• INFORMATION SHOWN
==============================
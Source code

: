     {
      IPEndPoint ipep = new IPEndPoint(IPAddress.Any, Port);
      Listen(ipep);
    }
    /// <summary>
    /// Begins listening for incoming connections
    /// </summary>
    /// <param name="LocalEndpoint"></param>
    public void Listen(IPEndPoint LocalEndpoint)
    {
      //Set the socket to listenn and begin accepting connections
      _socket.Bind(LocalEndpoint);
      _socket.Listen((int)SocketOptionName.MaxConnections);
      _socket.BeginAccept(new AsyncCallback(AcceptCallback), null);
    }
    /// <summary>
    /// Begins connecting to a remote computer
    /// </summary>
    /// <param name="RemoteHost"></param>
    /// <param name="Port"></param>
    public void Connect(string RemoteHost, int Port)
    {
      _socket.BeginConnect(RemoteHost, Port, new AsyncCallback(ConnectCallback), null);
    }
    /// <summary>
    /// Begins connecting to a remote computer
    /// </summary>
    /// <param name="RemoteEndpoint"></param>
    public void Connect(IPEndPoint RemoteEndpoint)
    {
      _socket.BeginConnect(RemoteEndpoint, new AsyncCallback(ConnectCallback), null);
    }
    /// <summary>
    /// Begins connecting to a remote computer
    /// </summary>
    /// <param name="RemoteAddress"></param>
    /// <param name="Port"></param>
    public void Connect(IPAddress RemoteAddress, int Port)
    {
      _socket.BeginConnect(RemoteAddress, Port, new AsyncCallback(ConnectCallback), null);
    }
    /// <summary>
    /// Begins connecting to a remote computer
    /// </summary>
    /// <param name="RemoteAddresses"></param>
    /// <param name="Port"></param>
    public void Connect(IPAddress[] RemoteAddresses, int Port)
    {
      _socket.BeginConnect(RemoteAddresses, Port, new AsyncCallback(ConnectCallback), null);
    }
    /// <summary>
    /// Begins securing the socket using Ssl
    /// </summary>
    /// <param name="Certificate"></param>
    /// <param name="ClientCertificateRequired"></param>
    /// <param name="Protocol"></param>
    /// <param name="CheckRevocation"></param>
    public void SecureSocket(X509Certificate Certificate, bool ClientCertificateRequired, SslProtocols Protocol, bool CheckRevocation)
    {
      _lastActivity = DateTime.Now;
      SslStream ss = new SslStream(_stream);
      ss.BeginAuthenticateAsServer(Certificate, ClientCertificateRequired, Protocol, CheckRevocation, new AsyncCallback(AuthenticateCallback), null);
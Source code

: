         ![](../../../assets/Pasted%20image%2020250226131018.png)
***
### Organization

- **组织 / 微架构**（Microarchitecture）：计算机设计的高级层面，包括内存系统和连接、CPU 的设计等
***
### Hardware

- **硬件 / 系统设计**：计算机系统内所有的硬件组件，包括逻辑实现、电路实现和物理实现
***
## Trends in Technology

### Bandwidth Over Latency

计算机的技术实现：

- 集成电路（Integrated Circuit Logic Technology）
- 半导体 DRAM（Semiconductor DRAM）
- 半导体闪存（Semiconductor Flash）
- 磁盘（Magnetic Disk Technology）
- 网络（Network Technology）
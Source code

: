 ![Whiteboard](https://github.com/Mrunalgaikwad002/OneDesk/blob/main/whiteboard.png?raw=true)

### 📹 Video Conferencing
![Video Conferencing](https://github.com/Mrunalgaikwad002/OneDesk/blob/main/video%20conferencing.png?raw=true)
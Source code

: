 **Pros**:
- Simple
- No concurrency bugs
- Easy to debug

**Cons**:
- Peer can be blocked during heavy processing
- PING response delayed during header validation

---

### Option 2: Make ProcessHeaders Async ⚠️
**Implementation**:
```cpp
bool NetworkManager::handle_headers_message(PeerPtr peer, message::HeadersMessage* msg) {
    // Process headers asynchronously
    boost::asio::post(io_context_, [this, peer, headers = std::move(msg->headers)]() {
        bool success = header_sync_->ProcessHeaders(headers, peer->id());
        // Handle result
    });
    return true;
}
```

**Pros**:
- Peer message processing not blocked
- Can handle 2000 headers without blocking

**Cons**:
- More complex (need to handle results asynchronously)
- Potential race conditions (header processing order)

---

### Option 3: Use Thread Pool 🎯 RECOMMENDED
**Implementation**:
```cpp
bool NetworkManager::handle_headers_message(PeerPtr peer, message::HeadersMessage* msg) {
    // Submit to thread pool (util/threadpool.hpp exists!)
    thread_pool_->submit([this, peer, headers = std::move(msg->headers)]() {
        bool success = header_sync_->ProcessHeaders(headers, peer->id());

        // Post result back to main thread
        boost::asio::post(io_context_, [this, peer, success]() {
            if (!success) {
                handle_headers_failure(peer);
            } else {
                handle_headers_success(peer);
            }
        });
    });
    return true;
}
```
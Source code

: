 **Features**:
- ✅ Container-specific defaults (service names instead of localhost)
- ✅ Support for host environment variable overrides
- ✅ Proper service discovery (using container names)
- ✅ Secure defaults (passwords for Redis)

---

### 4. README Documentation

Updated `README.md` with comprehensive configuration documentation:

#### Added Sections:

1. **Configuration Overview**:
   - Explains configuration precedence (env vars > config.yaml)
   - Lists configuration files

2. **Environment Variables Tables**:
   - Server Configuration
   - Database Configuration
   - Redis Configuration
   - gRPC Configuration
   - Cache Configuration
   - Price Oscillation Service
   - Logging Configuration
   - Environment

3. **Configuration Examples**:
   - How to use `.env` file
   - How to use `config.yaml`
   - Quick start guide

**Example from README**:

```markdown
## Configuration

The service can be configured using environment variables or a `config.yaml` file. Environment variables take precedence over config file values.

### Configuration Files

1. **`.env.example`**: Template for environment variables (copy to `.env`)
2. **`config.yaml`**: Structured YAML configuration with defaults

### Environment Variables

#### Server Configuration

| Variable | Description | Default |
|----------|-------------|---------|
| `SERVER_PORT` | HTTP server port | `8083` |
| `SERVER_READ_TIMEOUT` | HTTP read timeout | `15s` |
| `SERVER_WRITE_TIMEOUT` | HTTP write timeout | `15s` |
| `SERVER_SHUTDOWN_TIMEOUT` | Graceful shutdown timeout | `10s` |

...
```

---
==============================
• AIM OF THE EXERCISE
An exact restatement of the data is required.

• TASK SOLUTION
Source code

:     {
      IPEndPoint ipep = new IPEndPoint(IPAddress.Any, Port);
      Listen(ipep);
    }
    /// <summary>
    /// Begins listening for incoming connections
    /// </summary>
    /// <param name="LocalEndpoint"></param>
    public void Listen(IPEndPoint LocalEndpoint)
    {
      //Set the socket to listenn and begin accepting connections
      _socket.Bind(LocalEndpoint);
      _socket.Listen((int)SocketOptionName.MaxConnections);
      _socket.BeginAccept(new AsyncCallback(AcceptCallback), null);
    }
    /// <summary>
    /// Begins connecting to a remote computer
    /// </summary>
    /// <param name="RemoteHost"></param>
    /// <param name="Port"></param>
    public void Connect(string RemoteHost, int Port)
    {
      _socket.BeginConnect(RemoteHost, Port, new AsyncCallback(ConnectCallback), null);
    }
    /// <summary>
    /// Begins connecting to a remote computer
    /// </summary>
    /// <param name="RemoteEndpoint"></param>
    public void Connect(IPEndPoint RemoteEndpoint)
    {
      _socket.BeginConnect(RemoteEndpoint, new AsyncCallback(ConnectCallback), null);
    }
    /// <summary>
    /// Begins connecting to a remote computer
    /// </summary>
    /// <param name="RemoteAddress"></param>
    /// <param name="Port"></param>
    public void Connect(IPAddress RemoteAddress, int Port)
    {
      _socket.BeginConnect(RemoteAddress, Port, new AsyncCallback(ConnectCallback), null);
    }
    /// <summary>
    /// Begins connecting to a remote computer
    /// </summary>
    /// <param name="RemoteAddresses"></param>
    /// <param name="Port"></param>
    public void Connect(IPAddress[] RemoteAddresses, int Port)
    {
      _socket.BeginConnect(RemoteAddresses, Port, new AsyncCallback(ConnectCallback), null);
    }
    /// <summary>
    /// Begins securing the socket using Ssl
    /// </summary>
    /// <param name="Certificate"></param>
    /// <param name="ClientCertificateRequired"></param>
    /// <param name="Protocol"></param>
    /// <param name="CheckRevocation"></param>
    public void SecureSocket(X509Certificate Certificate, bool ClientCertificateRequired, SslProtocols Protocol, bool CheckRevocation)
    {
      _lastActivity = DateTime.Now;
      SslStream ss = new SslStream(_stream);
      ss.BeginAuthenticateAsServer(Certificate, ClientCertificateRequired, Protocol, CheckRevocation, new AsyncCallback(AuthenticateCallback), null);
Source code

:         ![](../../../assets/Pasted%20image%2020250226131018.png)
***
### Organization

- **组织 / 微架构**（Microarchitecture）：计算机设计的高级层面，包括内存系统和连接、CPU 的设计等
***
### Hardware

- **硬件 / 系统设计**：计算机系统内所有的硬件组件，包括逻辑实现、电路实现和物理实现
***
## Trends in Technology

### Bandwidth Over Latency

计算机的技术实现：

- 集成电路（Integrated Circuit Logic Technology）
- 半导体 DRAM（Semiconductor DRAM）
- 半导体闪存（Semiconductor Flash）
- 磁盘（Magnetic Disk Technology）
- 网络（Network Technology）
Source code

: ![Whiteboard](https://github.com/Mrunalgaikwad002/OneDesk/blob/main/whiteboard.png?raw=true)

### 📹 Video Conferencing
![Video Conferencing](https://github.com/Mrunalgaikwad002/OneDesk/blob/main/video%20conferencing.png?raw=true)
Source code

: **Pros**:
- Simple
- No concurrency bugs
- Easy to debug

**Cons**:
- Peer can be blocked during heavy processing
- PING response delayed during header validation

---

### Option 2: Make ProcessHeaders Async ⚠️
**Implementation**:
```cpp
bool NetworkManager::handle_headers_message(PeerPtr peer, message::HeadersMessage* msg) {
    // Process headers asynchronously
    boost::asio::post(io_context_, [this, peer, headers = std::move(msg->headers)]() {
        bool success = header_sync_->ProcessHeaders(headers, peer->id());
        // Handle result
    });
    return true;
}
```

**Pros**:
- Peer message processing not blocked
- Can handle 2000 headers without blocking

**Cons**:
- More complex (need to handle results asynchronously)
- Potential race conditions (header processing order)

---

### Option 3: Use Thread Pool 🎯 RECOMMENDED
**Implementation**:
```cpp
bool NetworkManager::handle_headers_message(PeerPtr peer, message::HeadersMessage* msg) {
    // Submit to thread pool (util/threadpool.hpp exists!)
    thread_pool_->submit([this, peer, headers = std::move(msg->headers)]() {
        bool success = header_sync_->ProcessHeaders(headers, peer->id());

        // Post result back to main thread
        boost::asio::post(io_context_, [this, peer, success]() {
            if (!success) {
                handle_headers_failure(peer);
            } else {
                handle_headers_success(peer);
            }
        });
    });
    return true;
}
```
Source code

: **Features**:
- ✅ Container-specific defaults (service names instead of localhost)
- ✅ Support for host environment variable overrides
- ✅ Proper service discovery (using container names)
- ✅ Secure defaults (passwords for Redis)

---

### 4. README Documentation

Updated `README.md` with comprehensive configuration documentation:

#### Added Sections:

1. **Configuration Overview**:
   - Explains configuration precedence (env vars > config.yaml)
   - Lists configuration files

2. **Environment Variables Tables**:
   - Server Configuration
   - Database Configuration
   - Redis Configuration
   - gRPC Configuration
   - Cache Configuration
   - Price Oscillation Service
   - Logging Configuration
   - Environment

3. **Configuration Examples**:
   - How to use `.env` file
   - How to use `config.yaml`
   - Quick start guide

**Example from README**:

```markdown
## Configuration

The service can be configured using environment variables or a `config.yaml` file. Environment variables take precedence over config file values.

### Configuration Files

1. **`.env.example`**: Template for environment variables (copy to `.env`)
2. **`config.yaml`**: Structured YAML configuration with defaults

### Environment Variables

#### Server Configuration

| Variable | Description | Default |
|----------|-------------|---------|
| `SERVER_PORT` | HTTP server port | `8083` |
| `SERVER_READ_TIMEOUT` | HTTP read timeout | `15s` |
| `SERVER_WRITE_TIMEOUT` | HTTP write timeout | `15s` |
| `SERVER_SHUTDOWN_TIMEOUT` | Graceful shutdown timeout | `10s` |

...
```

---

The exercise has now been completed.